3. Your superfans can lead your strategy
Your biggest fans are the key to your success. That seems obvious, but many brands try to appeal to a broad audience and forget about the true fans.
According to Marita Forss, General Manager of Marketing and Communications at Cricket Australia, the challenge is to activate the superfans while bringing the casual fan along for the journey – and hopefully turning them into a Superfan themselves.
That could mean experimenting with different messaging to see what activates the superfans, and what works for the more casual fan.
Superfans can also turn into micro-influencers. By activating your biggest fans, you can turn them into content creators for your brand – spreading your message among their networks, with more effectiveness than a paid campaign.

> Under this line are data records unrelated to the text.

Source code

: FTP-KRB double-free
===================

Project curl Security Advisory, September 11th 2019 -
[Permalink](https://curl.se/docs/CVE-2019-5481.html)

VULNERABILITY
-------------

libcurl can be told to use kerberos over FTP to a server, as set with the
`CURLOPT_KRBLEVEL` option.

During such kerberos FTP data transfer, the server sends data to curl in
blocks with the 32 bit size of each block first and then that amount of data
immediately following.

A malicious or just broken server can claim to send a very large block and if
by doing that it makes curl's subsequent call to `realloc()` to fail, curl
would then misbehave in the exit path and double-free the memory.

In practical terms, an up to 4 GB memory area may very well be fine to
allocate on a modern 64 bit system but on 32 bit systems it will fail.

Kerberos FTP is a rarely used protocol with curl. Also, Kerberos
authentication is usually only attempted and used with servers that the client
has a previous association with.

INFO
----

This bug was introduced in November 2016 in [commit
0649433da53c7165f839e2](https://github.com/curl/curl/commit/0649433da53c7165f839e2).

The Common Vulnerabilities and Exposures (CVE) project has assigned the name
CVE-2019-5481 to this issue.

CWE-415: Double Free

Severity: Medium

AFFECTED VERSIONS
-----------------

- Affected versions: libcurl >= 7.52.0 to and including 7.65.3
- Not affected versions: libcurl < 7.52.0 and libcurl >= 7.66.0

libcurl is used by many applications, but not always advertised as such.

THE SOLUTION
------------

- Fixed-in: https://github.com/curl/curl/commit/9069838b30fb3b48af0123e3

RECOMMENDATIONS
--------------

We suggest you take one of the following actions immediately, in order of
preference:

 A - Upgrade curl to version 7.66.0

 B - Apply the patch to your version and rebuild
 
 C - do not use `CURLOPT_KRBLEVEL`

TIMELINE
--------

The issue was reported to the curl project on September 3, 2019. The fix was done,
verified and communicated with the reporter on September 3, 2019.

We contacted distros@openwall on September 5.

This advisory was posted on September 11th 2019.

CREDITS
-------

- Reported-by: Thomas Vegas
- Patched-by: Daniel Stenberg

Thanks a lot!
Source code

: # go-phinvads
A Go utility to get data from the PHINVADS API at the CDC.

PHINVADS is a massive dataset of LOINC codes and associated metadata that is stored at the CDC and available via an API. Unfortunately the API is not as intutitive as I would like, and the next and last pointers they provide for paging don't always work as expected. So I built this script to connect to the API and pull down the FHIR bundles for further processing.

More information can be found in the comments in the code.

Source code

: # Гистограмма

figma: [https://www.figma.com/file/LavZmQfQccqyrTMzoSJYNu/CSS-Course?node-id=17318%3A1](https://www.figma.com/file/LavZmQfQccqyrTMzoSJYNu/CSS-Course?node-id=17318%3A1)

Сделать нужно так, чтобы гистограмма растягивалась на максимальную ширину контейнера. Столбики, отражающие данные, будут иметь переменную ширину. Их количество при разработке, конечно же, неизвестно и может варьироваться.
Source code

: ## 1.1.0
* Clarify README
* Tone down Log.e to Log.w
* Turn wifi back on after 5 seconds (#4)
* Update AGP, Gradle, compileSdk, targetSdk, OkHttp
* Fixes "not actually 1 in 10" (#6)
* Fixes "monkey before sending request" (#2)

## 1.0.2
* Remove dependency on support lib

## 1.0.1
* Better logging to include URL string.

4. Omnichannel is the only way to go
It might seem obvious, but you really do have to be everywhere these days.
Being multi-platform means diversifying, and diversifying means de-risking. Ezekiel Ritchie, ANZ Country Manager at Jellysmack, said that data should lead every platform effort, and that nothing is subjective.
The creator economy has reached $133 billion, and creators are set to be an increasingly important part of the brand mix. An important part of an omnichannel strategy in the future will be to engage these creators, and find ways to engage your brand’s audience with them.
But at the end of the day, the most important thing is to ensure your social media marketing mix is bringing value and meaning. That means maximising your investment by creating content people want to share, and bringing purpose to both your superfans and more casual fans.